- **What is being asked**:
In the records below, some lines contain the word "silent". Copy each of them.

Material for this task: Begin

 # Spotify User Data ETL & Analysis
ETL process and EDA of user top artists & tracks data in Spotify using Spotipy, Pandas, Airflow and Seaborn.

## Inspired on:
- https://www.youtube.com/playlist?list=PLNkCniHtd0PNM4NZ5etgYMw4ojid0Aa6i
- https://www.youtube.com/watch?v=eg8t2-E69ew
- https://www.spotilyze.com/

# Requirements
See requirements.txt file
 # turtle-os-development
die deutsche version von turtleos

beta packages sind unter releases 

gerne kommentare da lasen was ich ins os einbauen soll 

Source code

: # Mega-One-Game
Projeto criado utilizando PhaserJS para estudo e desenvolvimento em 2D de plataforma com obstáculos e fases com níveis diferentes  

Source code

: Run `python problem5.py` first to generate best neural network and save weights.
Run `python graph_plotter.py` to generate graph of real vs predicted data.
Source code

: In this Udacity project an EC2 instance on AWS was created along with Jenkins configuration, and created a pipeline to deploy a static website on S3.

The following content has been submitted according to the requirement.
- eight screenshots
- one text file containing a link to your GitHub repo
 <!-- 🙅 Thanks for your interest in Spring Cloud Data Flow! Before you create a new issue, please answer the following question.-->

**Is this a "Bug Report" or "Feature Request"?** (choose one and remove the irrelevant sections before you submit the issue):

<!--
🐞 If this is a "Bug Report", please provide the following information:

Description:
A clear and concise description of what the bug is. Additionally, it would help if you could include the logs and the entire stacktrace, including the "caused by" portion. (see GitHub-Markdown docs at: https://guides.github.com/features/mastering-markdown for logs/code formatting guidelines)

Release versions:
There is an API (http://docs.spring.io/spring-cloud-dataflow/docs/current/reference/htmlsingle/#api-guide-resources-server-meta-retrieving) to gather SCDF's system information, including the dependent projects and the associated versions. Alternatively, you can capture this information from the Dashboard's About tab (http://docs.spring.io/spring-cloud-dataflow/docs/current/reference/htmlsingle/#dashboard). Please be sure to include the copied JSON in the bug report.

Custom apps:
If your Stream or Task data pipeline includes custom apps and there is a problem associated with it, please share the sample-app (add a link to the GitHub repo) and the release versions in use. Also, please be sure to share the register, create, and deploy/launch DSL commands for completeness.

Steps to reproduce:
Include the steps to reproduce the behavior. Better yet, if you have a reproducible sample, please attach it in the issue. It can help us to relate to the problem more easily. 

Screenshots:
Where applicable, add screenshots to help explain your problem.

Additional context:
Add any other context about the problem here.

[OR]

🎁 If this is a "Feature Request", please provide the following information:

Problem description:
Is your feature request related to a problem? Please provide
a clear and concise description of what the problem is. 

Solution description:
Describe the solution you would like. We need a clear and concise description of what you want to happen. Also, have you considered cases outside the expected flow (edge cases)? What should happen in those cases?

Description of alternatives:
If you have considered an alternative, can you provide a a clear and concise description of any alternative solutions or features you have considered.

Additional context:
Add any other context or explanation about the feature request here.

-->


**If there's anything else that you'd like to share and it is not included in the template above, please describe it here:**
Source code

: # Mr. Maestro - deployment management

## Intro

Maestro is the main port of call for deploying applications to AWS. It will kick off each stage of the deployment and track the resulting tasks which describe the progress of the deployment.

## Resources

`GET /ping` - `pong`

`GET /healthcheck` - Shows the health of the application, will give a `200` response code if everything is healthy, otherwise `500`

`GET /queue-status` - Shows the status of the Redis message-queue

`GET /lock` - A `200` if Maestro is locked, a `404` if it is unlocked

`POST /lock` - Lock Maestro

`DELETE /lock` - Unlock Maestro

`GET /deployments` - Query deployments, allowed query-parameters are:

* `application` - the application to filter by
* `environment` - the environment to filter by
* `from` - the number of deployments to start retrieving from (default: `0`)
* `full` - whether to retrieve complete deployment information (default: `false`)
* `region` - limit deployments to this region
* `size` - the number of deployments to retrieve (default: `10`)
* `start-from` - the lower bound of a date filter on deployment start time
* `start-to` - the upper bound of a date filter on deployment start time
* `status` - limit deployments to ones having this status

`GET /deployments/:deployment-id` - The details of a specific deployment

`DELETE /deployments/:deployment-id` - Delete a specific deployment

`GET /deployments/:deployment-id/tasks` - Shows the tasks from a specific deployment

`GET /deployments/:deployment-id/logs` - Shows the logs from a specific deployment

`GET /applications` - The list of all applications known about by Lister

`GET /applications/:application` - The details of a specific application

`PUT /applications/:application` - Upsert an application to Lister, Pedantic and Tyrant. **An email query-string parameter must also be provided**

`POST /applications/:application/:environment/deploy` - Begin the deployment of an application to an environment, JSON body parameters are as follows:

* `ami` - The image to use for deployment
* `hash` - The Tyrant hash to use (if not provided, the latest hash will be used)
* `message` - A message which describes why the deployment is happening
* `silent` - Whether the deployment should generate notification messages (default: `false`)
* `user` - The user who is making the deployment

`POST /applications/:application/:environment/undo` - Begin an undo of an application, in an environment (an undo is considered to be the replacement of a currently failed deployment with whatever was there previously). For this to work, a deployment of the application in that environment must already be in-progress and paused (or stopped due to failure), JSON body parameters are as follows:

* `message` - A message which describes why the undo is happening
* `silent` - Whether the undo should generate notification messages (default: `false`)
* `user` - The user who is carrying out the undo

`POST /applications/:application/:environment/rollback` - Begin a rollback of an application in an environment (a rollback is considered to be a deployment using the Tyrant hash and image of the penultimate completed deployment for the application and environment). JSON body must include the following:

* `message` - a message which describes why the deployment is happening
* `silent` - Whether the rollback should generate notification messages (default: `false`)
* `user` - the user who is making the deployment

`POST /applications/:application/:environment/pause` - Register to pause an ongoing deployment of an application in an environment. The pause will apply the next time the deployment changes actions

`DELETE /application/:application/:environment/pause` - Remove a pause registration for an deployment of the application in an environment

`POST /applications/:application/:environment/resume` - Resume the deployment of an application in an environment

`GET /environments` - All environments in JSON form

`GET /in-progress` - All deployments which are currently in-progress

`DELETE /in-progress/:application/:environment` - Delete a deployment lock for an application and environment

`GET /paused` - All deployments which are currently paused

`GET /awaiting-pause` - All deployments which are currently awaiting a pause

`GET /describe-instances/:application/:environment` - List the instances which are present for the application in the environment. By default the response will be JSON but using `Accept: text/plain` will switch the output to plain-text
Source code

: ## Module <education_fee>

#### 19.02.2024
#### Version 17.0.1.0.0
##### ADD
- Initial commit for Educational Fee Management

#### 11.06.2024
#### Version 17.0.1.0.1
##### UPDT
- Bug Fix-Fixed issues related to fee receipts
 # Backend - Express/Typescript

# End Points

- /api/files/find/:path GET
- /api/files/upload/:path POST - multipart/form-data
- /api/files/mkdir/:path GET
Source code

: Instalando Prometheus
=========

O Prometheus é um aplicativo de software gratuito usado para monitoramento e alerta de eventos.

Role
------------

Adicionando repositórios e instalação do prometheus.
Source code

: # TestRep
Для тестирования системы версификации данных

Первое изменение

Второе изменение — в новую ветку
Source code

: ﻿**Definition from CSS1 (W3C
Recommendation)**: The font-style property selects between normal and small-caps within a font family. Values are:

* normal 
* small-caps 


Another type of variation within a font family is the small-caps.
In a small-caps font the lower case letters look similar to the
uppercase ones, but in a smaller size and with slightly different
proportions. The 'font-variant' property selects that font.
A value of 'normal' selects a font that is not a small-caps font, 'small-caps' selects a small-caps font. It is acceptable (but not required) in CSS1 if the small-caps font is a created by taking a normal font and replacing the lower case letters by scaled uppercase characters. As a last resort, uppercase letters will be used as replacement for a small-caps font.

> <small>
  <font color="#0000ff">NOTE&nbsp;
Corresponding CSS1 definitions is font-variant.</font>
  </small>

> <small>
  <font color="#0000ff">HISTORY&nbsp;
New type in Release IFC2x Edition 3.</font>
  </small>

Material for this task: End

- **Exercise solution**:
* `silent` - Whether the deployment should generate notification messages (default: `false`)
* `silent` - Whether the undo should generate notification messages (default: `false`)
* `silent` - Whether the rollback should generate notification messages (default: `false`)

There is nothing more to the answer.